Abstract 2172: Circle Akt in: Epitope catalyzed assembly of macrocyclic therapeutics against phosphorylated Akt

Abstract

Abstract An approach to drugging ‘undruggable’ target proteins using macrocyclic, epitope targeted peptide based affinity reagents is demonstrated. An unbiased comprehensive Cu-catalyzed Azide Alkyne Cycloaddition cyclized peptide macrocyclic library is synthesized and screened against the phoshoS474 containing Hydrophobic Motif (HM) peptide epitope of Akt2. The best macrocyclic ligand, which exhibits specificity at the peptide and protein levels, is further extended through an in situ click screen to yield bivalent macrocyclic reagent with high affinity and specificity.
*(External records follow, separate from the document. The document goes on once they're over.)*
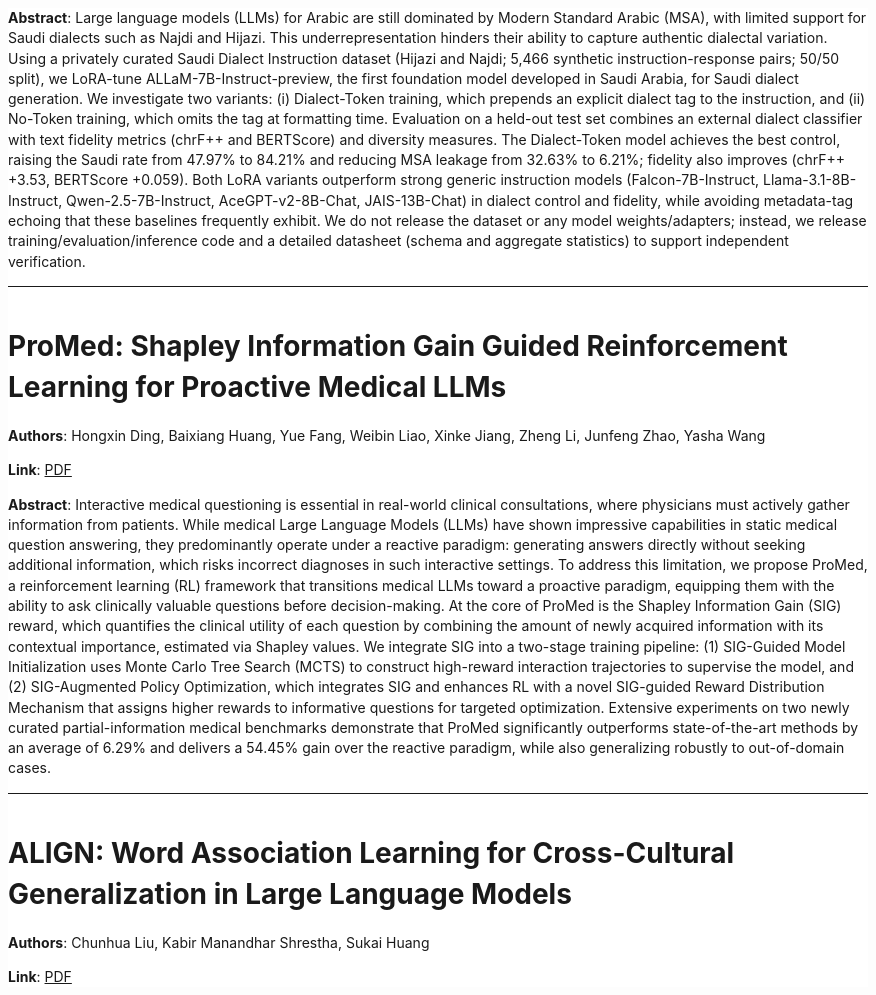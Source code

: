 **Abstract**: Large language models (LLMs) for Arabic are still dominated by Modern Standard Arabic (MSA), with limited support for Saudi dialects such as Najdi and Hijazi. This underrepresentation hinders their ability to capture authentic dialectal variation. Using a privately curated Saudi Dialect Instruction dataset (Hijazi and Najdi; 5,466 synthetic instruction-response pairs; 50/50 split), we LoRA-tune ALLaM-7B-Instruct-preview, the first foundation model developed in Saudi Arabia, for Saudi dialect generation. We investigate two variants: (i) Dialect-Token training, which prepends an explicit dialect tag to the instruction, and (ii) No-Token training, which omits the tag at formatting time. Evaluation on a held-out test set combines an external dialect classifier with text fidelity metrics (chrF++ and BERTScore) and diversity measures. The Dialect-Token model achieves the best control, raising the Saudi rate from 47.97% to 84.21% and reducing MSA leakage from 32.63% to 6.21%; fidelity also improves (chrF++ +3.53, BERTScore +0.059). Both LoRA variants outperform strong generic instruction models (Falcon-7B-Instruct, Llama-3.1-8B-Instruct, Qwen-2.5-7B-Instruct, AceGPT-v2-8B-Chat, JAIS-13B-Chat) in dialect control and fidelity, while avoiding metadata-tag echoing that these baselines frequently exhibit. We do not release the dataset or any model weights/adapters; instead, we release training/evaluation/inference code and a detailed datasheet (schema and aggregate statistics) to support independent verification. 

---
# ProMed: Shapley Information Gain Guided Reinforcement Learning for Proactive Medical LLMs 

**Authors**: Hongxin Ding, Baixiang Huang, Yue Fang, Weibin Liao, Xinke Jiang, Zheng Li, Junfeng Zhao, Yasha Wang  

**Link**: [PDF](https://arxiv.org/pdf/2508.13514)  

**Abstract**: Interactive medical questioning is essential in real-world clinical consultations, where physicians must actively gather information from patients. While medical Large Language Models (LLMs) have shown impressive capabilities in static medical question answering, they predominantly operate under a reactive paradigm: generating answers directly without seeking additional information, which risks incorrect diagnoses in such interactive settings. To address this limitation, we propose ProMed, a reinforcement learning (RL) framework that transitions medical LLMs toward a proactive paradigm, equipping them with the ability to ask clinically valuable questions before decision-making. At the core of ProMed is the Shapley Information Gain (SIG) reward, which quantifies the clinical utility of each question by combining the amount of newly acquired information with its contextual importance, estimated via Shapley values. We integrate SIG into a two-stage training pipeline: (1) SIG-Guided Model Initialization uses Monte Carlo Tree Search (MCTS) to construct high-reward interaction trajectories to supervise the model, and (2) SIG-Augmented Policy Optimization, which integrates SIG and enhances RL with a novel SIG-guided Reward Distribution Mechanism that assigns higher rewards to informative questions for targeted optimization. Extensive experiments on two newly curated partial-information medical benchmarks demonstrate that ProMed significantly outperforms state-of-the-art methods by an average of 6.29% and delivers a 54.45% gain over the reactive paradigm, while also generalizing robustly to out-of-domain cases. 

---
# ALIGN: Word Association Learning for Cross-Cultural Generalization in Large Language Models 

**Authors**: Chunhua Liu, Kabir Manandhar Shrestha, Sukai Huang  

**Link**: [PDF](https://arxiv.org/pdf/2508.13426)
The bivalent peptide, targeted against the phospho-S474 region of Akt, inhibits the Akt kinase in in vitro kinase assays. This ligand is being optimized, through systematic changes in its composition, to increase its cell permeability characteristics, so that its effects can be studied in Akt overexpressing carcinoma cell lines. The optimized macrocyclic peptide can eventually be used as an in vivo imaging probe and as a peptide inhibitor drug. Citation Format: Arundhati Nag. Circle Akt in: Epitope catalyzed assembly of macrocyclic therapeutics against phosphorylated Akt. [abstract]. In: Proceedings of the 107th Annual Meeting of the American Association for Cancer Research; 2016 Apr 16-20; New Orleans, LA. Philadelphia (PA): AACR; Cancer Res 2016;76(14 Suppl):Abstract nr 2172.